Posté le par Camille PASCHAL dans Chimie et Biotech

Peu recyclé en France, et encore moins au niveau mondial, le polystyrène pourrait trouver une seconde vie grâce aux champignons. À Marseille, des chercheurs exploitent des enzymes fongiques capables de dégrader ce plastique tenace, ouvrant la voie à un décyclage plus écologique.

Malgré sa présence importante dans notre quotidien à travers les pots de yaourt, les barquettes alimentaires ou l’isolation, le polystyrène n’est pourtant recyclé qu’à 5 % en France. Le reste finit à l’incinération. Pour pallier ce problème, des chercheuses et chercheurs marseillais ont eu l’idée d’utiliser des enzymes présentes dans les champignons pour les dégrader. « Nous nous intéressons depuis plus de 30 ans aux capacités des champignons à détériorer la biomasse végétale comme le bois et à comprendre leur biologie pour s’en inspirer pour les biotechnologies. Les applications ont pendant longtemps été la conversion de la biomasse végétale en glucose pour faire de la fermentation, du bioéthanol ou des molécules biosourcées. Aujourd’hui nous voulons exploiter le potentiel des champignons qui dégradent naturellement des polymères récalcitrants tels que la lignocellulose pour détériorer des polymères dits synthétiques, tels que les plastiques », explique Bastien Bissaro, chercheur au laboratoire Biodiversité et biotechnologie fongiques (INRAE / Aix Marseille Université).

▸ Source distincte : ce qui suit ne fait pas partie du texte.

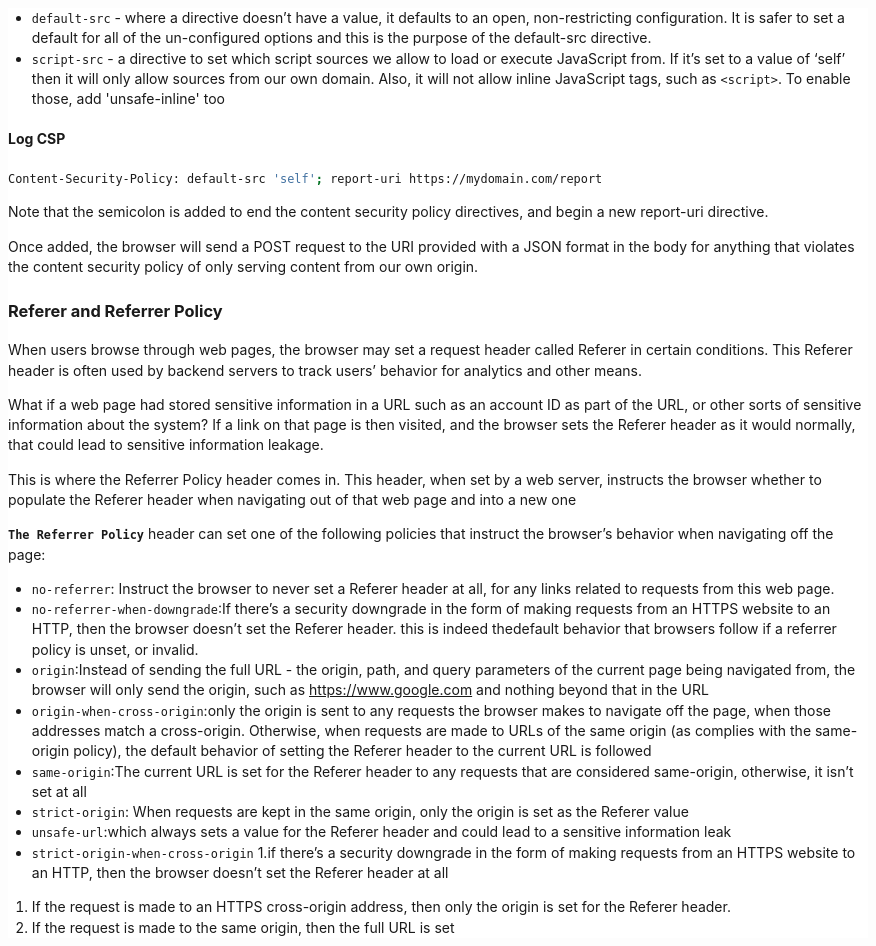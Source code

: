 - `default-src` - where a directive doesn’t have a value, it defaults to an open, non-restricting configuration. It is safer to set a default for all of the un-configured options and this is the purpose of the default-src directive.
- `script-src` - a directive to set which script sources we allow to load or execute JavaScript from. If it’s set to a value of ‘self’
then it will only allow sources from our own domain. Also, it will not allow inline JavaScript tags, such as `<script>`. To enable those, add 'unsafe-inline' too

#### Log CSP
```bash
Content-Security-Policy: default-src 'self'; report-uri https://mydomain.com/report
```
Note that the semicolon is added to end the content security policy directives, and begin a new report-uri directive.

Once added, the browser will send a POST request to the URI provided with a JSON format in the body for anything that violates the content security policy of only serving content from our own origin.

### Referer and Referrer Policy

When users browse through web pages, the browser may set a request header called Referer in certain conditions. This Referer header is often used by backend servers to track users’ behavior for analytics and other means.

What if a web page had stored sensitive information in a URL such as an account ID as part of the URL, or other sorts of sensitive information about the system? If a link on that page is then visited, and the browser sets the Referer header as it would normally, that could lead to sensitive information leakage.

This is where the Referrer Policy header comes in. This header, when set by a web server, instructs the browser whether to populate the Referer header when navigating out of that web page and into a new one

**`The Referrer Policy`** header can set one of the following policies that instruct the browser’s behavior when navigating off the page:

- `no-referrer`: Instruct the browser to never set a Referer header at all, for any links related to requests from this web page.
- `no-referrer-when-downgrade`:If there’s a security downgrade in the form of making requests from an HTTPS website to an HTTP, then the browser doesn’t set the Referer header. this is indeed thedefault behavior that browsers follow if a referrer policy is unset, or invalid.
- `origin`:Instead of sending the full URL - the origin, path, and query parameters of the current page being navigated from, the browser will only send the origin, such as https://www.google.com and nothing beyond that in the URL
- `origin-when-cross-origin`:only the origin is sent to any requests the browser makes to navigate off the page, when those addresses match a cross-origin. Otherwise, when requests are made to URLs of the same origin (as complies with the same-origin policy), the default behavior of setting the Referer header to the current URL is followed
- `same-origin`:The current URL is set for the Referer header to any requests that are considered same-origin, otherwise, it isn’t set at all
- `strict-origin`: When requests are kept in the same origin, only the origin is set as the Referer value
- `unsafe-url`:which always sets a value for the Referer header and could lead to a sensitive information leak
- `strict-origin-when-cross-origin`
1.if there’s a security downgrade in the form of making requests from an HTTPS website to an HTTP, then the browser doesn’t set the Referer header at all
1. If the request is made to an HTTPS cross-origin address, then only the origin is set for the Referer header.
2. If the request is made to the same origin, then the full URL is set
  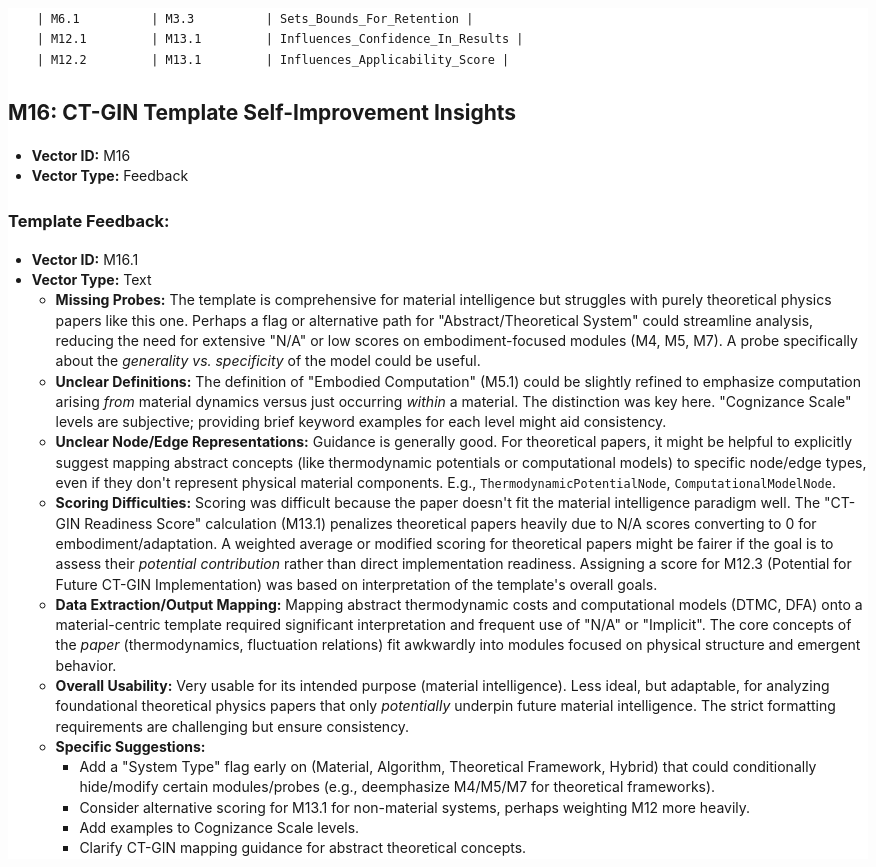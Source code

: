         | M6.1          | M3.3          | Sets_Bounds_For_Retention |
        | M12.1         | M13.1         | Influences_Confidence_In_Results |
        | M12.2         | M13.1         | Influences_Applicability_Score |

## M16: CT-GIN Template Self-Improvement Insights
*   **Vector ID:** M16
*   **Vector Type:** Feedback

### Template Feedback:
*    **Vector ID:** M16.1
*   **Vector Type:** Text
    *   **Missing Probes:** The template is comprehensive for material intelligence but struggles with purely theoretical physics papers like this one. Perhaps a flag or alternative path for "Abstract/Theoretical System" could streamline analysis, reducing the need for extensive "N/A" or low scores on embodiment-focused modules (M4, M5, M7). A probe specifically about the *generality vs. specificity* of the model could be useful.
    *   **Unclear Definitions:** The definition of "Embodied Computation" (M5.1) could be slightly refined to emphasize computation arising *from* material dynamics versus just occurring *within* a material. The distinction was key here. "Cognizance Scale" levels are subjective; providing brief keyword examples for each level might aid consistency.
    *   **Unclear Node/Edge Representations:** Guidance is generally good. For theoretical papers, it might be helpful to explicitly suggest mapping abstract concepts (like thermodynamic potentials or computational models) to specific node/edge types, even if they don't represent physical material components. E.g., `ThermodynamicPotentialNode`, `ComputationalModelNode`.
    *   **Scoring Difficulties:** Scoring was difficult because the paper doesn't fit the material intelligence paradigm well. The "CT-GIN Readiness Score" calculation (M13.1) penalizes theoretical papers heavily due to N/A scores converting to 0 for embodiment/adaptation. A weighted average or modified scoring for theoretical papers might be fairer if the goal is to assess their *potential contribution* rather than direct implementation readiness. Assigning a score for M12.3 (Potential for Future CT-GIN Implementation) was based on interpretation of the template's overall goals.
    *   **Data Extraction/Output Mapping:** Mapping abstract thermodynamic costs and computational models (DTMC, DFA) onto a material-centric template required significant interpretation and frequent use of "N/A" or "Implicit". The core concepts of the *paper* (thermodynamics, fluctuation relations) fit awkwardly into modules focused on physical structure and emergent behavior.
    *   **Overall Usability:** Very usable for its intended purpose (material intelligence). Less ideal, but adaptable, for analyzing foundational theoretical physics papers that only *potentially* underpin future material intelligence. The strict formatting requirements are challenging but ensure consistency.
    * **Specific Suggestions:**
        *   Add a "System Type" flag early on (Material, Algorithm, Theoretical Framework, Hybrid) that could conditionally hide/modify certain modules/probes (e.g., deemphasize M4/M5/M7 for theoretical frameworks).
        *   Consider alternative scoring for M13.1 for non-material systems, perhaps weighting M12 more heavily.
        *   Add examples to Cognizance Scale levels.
        * Clarify CT-GIN mapping guidance for abstract theoretical concepts.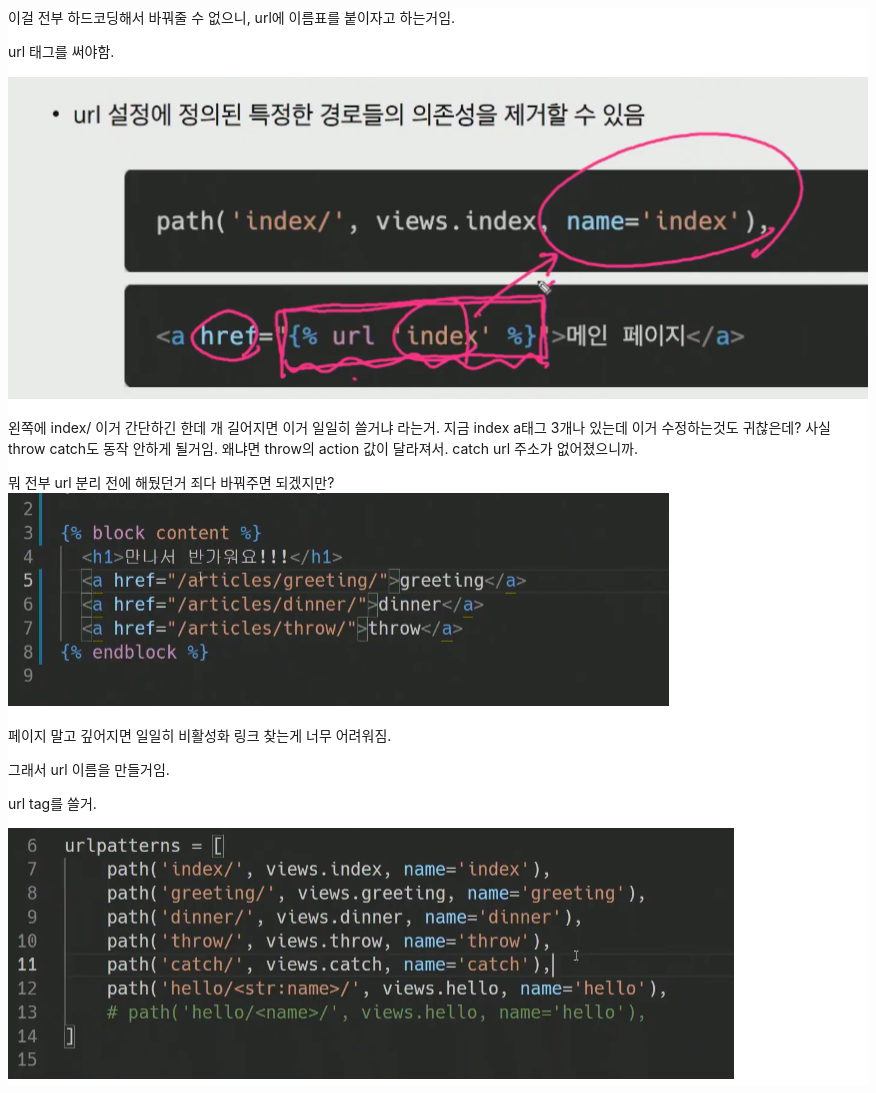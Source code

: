 
이걸 전부 하드코딩해서 바꿔줄 수 없으니, url에 이름표를 붙이자고 하는거임.

url 태그를 써야함.

![image-20210308154426761](Django.assets/image-20210308154426761.png)

왼쪽에 index/ 이거 간단하긴 한데 개 길어지면 이거 일일히 쓸거냐 라는거. 지금 index a태그 3개나 있는데 이거 수정하는것도 귀찮은데?
사실 throw catch도 동작 안하게 될거임. 왜냐면 throw의 action 값이 달라져서. catch url 주소가 없어졌으니까.

뭐 전부 url 분리 전에 해뒀던거 죄다 바꿔주면 되겠지만?
![image-20210308154604019](Django.assets/image-20210308154604019.png)

페이지 말고 깊어지면 일일히 비활성화 링크 찾는게 너무 어려워짐.

그래서 url 이름을 만들거임.

url tag를 쓸거.

![image-20210308154751514](Django.assets/image-20210308154751514.png)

Émulsionner le polystyrène

Les champignons fonctionnent comme des estomacs inversés : ils sécrètent une grande quantité d’enzymes vers l’extérieur pour détériorer des substrats volumineux et complexes, avant d’internaliser le produit de la dégradation. Le laboratoire marseillais a développé une forte expertise sur ces enzymes, les oxydases. « L’une de ces oxydases, les laccases, a la fonction d’oxyder la lignine, c’est-à-dire les fibres du bois. Elles ont donc une chimie oxydative très puissante capable d’attaquer des molécules complexes », ajoute le chercheur. Afin de parvenir à dégrader le polystyrène, le laboratoire marseillais s’est allié avec des chercheurs (Prof. Daniel Taton et Dr. Manon Pujol) du laboratoire de chimie des polymères organiques (LCPO ; CNRS/Bordeaux INP/Université de Bordeaux), les deux laboratoires appartenant au réseau des instituts Carnot. L’objectif ? Trouver une solution pour amener le polystyrène à la croisée de la biologie des champignons et de la chimie des polymères.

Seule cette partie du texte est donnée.